Windows Holographic Shell Demo [video] - corysama
https://www.youtube.com/watch?v=Gu09UWqS8-Q
======
kefka
At work, on my desk is a Hololens. In some ways, it's cool. In others, it is a
complete pile of garbage not worth anyone's time.

Cool:

New display type, that puts out really good looking holograms floating in
reality.

Really solid SLAM algo that allows building of areas in 3d.

Battery and usage is really solid. Can actively use it at full brightness for
6 hours before recharge.

Suck:

Runs only things from their "App Store" aka the slum store where PuTTY is
$5...

Sorry, no X86 apps. Period. End of story. Use Metro/UWP or whatever they call
it these days.

Very little applications for platform. What little useful ones available are
for ridiculous amounts. Open source is non-existent.

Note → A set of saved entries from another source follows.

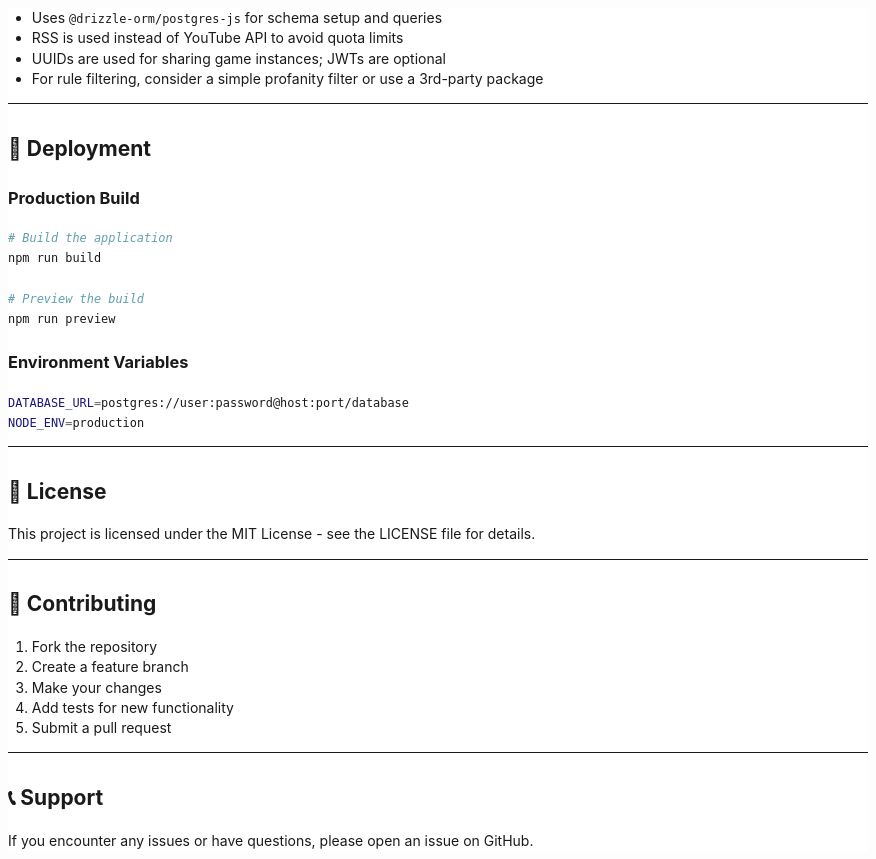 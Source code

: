- Uses `@drizzle-orm/postgres-js` for schema setup and queries
- RSS is used instead of YouTube API to avoid quota limits
- UUIDs are used for sharing game instances; JWTs are optional
- For rule filtering, consider a simple profanity filter or use a 3rd-party package

---

## 🚀 Deployment

### Production Build

```bash
# Build the application
npm run build

# Preview the build
npm run preview
```

### Environment Variables

```bash
DATABASE_URL=postgres://user:password@host:port/database
NODE_ENV=production
```

---

## 📝 License

This project is licensed under the MIT License - see the LICENSE file for details.

---

## 🤝 Contributing

1. Fork the repository
2. Create a feature branch
3. Make your changes
4. Add tests for new functionality
5. Submit a pull request

---

## 📞 Support

If you encounter any issues or have questions, please open an issue on GitHub. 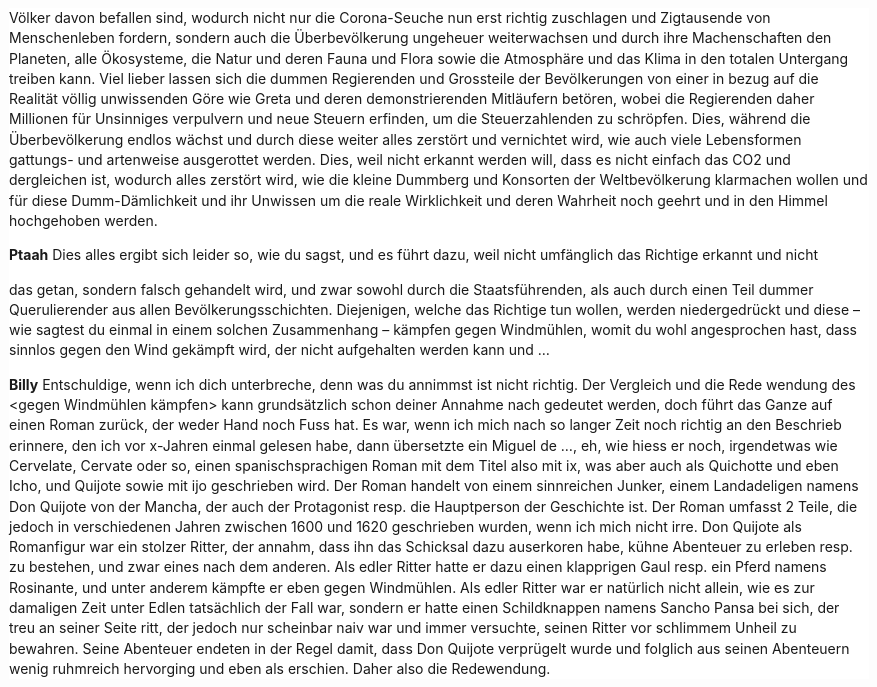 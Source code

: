 Völker davon befallen sind, wodurch nicht nur die Corona-Seuche nun erst richtig zuschlagen und Zigtausende von Menschenleben fordern, sondern auch die Überbevölkerung ungeheuer weiterwachsen und durch ihre Machenschaften den
Planeten, alle Ökosysteme, die Natur und deren Fauna und Flora sowie die Atmosphäre und das Klima in den totalen Untergang treiben kann. Viel lieber lassen sich die dummen Regierenden und Grossteile der Bevölkerungen von einer in bezug
auf die Realität völlig unwissenden Göre wie Greta <Dummberg> und deren demonstrierenden Mitläufern betören, wobei
die Regierenden daher Millionen für Unsinniges verpulvern und neue Steuern erfinden, um die Steuerzahlenden zu schröpfen. Dies, während die Überbevölkerung endlos wächst und durch diese weiter alles zerstört und vernichtet wird, wie auch
viele Lebensformen gattungs- und artenweise ausgerottet werden. Dies, weil nicht erkannt werden will, dass es nicht einfach das CO2 und dergleichen ist, wodurch alles zerstört wird, wie die kleine Dummberg und Konsorten der Weltbevölkerung
klarmachen wollen und für diese Dumm-Dämlichkeit und ihr Unwissen um die reale Wirklichkeit und deren Wahrheit noch
geehrt und in den Himmel hochgehoben werden.

**Ptaah** Dies alles ergibt sich leider so, wie du sagst, und es führt dazu, weil nicht umfänglich das Richtige erkannt und nicht

das getan, sondern falsch gehandelt wird, und zwar sowohl durch die Staatsführenden, als auch durch einen Teil dummer
Querulierender aus allen Bevölkerungsschichten. Diejenigen, welche das Richtige tun wollen, werden niedergedrückt und
diese – wie sagtest du einmal in einem solchen Zusammenhang – kämpfen gegen Windmühlen, womit du wohl angesprochen hast, dass sinnlos gegen den Wind gekämpft wird, der nicht aufgehalten werden kann und …

**Billy** Entschuldige, wenn ich dich unterbreche, denn was du annimmst ist nicht richtig. Der Vergleich und die Rede
wendung des <gegen Windmühlen kämpfen> kann grundsätzlich schon deiner Annahme nach gedeutet werden, doch führt
das Ganze auf einen Roman zurück, der weder Hand noch Fuss hat. Es war, wenn ich mich nach so langer Zeit noch richtig
an den Beschrieb erinnere, den ich vor x-Jahren einmal gelesen habe, dann übersetzte ein Miguel de …, eh, wie hiess er
noch, irgendetwas wie Cervelate, Cervate oder so, einen spanischsprachigen Roman mit dem Titel <Don Quixote> also mit
ix, was aber auch als Quichotte und eben Icho, und Quijote sowie mit ijo geschrieben wird. Der Roman handelt von einem
sinnreichen Junker, einem Landadeligen namens Don Quijote von der Mancha, der auch der Protagonist resp. die Hauptperson der Geschichte ist. Der Roman umfasst 2 Teile, die jedoch in verschiedenen Jahren zwischen 1600 und 1620 geschrieben wurden, wenn ich mich nicht irre.
Don Quijote als Romanfigur war ein stolzer Ritter, der annahm, dass ihn das Schicksal dazu auserkoren habe, kühne
Abenteuer zu erleben resp. zu bestehen, und zwar eines nach dem anderen. Als edler Ritter hatte er dazu einen klapprigen
Gaul resp. ein Pferd namens Rosinante, und unter anderem kämpfte er eben gegen Windmühlen. Als edler Ritter war er
natürlich nicht allein, wie es zur damaligen Zeit unter Edlen tatsächlich der Fall war, sondern er hatte einen Schildknappen
namens Sancho Pansa bei sich, der treu an seiner Seite ritt, der jedoch nur scheinbar naiv war und immer versuchte, seinen
Ritter vor schlimmem Unheil zu bewahren. Seine Abenteuer endeten in der Regel damit, dass Don Quijote verprügelt wurde
und folglich aus seinen Abenteuern wenig ruhmreich hervorging und eben als <Ritter von der traurigen Gestalt> erschien.
Daher also die Redewendung.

Loads of crypto data going to and from MS domains. All pinned cert data. The
size seemed to correspond to the total size of rooms scanned listed in the
settings.

No Administrator access, nor is there even a file manager. You are a renter on
this platform, not an owner. This of this as "Surface RT for your face".

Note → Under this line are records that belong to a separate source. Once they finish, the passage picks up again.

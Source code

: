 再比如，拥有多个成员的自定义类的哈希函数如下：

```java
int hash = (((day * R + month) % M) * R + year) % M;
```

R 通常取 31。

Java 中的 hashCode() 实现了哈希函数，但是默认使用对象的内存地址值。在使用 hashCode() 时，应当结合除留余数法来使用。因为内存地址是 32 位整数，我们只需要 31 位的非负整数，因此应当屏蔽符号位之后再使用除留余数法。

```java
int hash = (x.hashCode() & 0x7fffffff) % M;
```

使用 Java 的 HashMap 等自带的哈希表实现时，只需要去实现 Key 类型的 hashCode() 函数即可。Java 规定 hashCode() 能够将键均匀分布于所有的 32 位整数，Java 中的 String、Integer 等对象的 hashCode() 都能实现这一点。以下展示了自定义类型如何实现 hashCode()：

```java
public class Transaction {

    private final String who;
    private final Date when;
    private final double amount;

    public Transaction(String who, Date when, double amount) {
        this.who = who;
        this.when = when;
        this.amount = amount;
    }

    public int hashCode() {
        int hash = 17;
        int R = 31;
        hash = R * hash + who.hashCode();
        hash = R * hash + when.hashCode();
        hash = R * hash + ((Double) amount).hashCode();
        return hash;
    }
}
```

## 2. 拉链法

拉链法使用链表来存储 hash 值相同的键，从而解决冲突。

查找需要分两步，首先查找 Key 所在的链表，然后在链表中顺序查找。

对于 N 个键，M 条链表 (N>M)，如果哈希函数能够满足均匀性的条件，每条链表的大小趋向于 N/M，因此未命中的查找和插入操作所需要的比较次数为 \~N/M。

Requires Microsoft account to use, full stop. Don't have an account and don't
want an account? You have a $3000 paperweight.

If you're prone to getting migraines, using this for any length of period will
likely trigger a migraine. I know 3 people who get them, and each of them
received a migraine within 5 minutes of usage. It has to do with how the
clip/strap works on the head.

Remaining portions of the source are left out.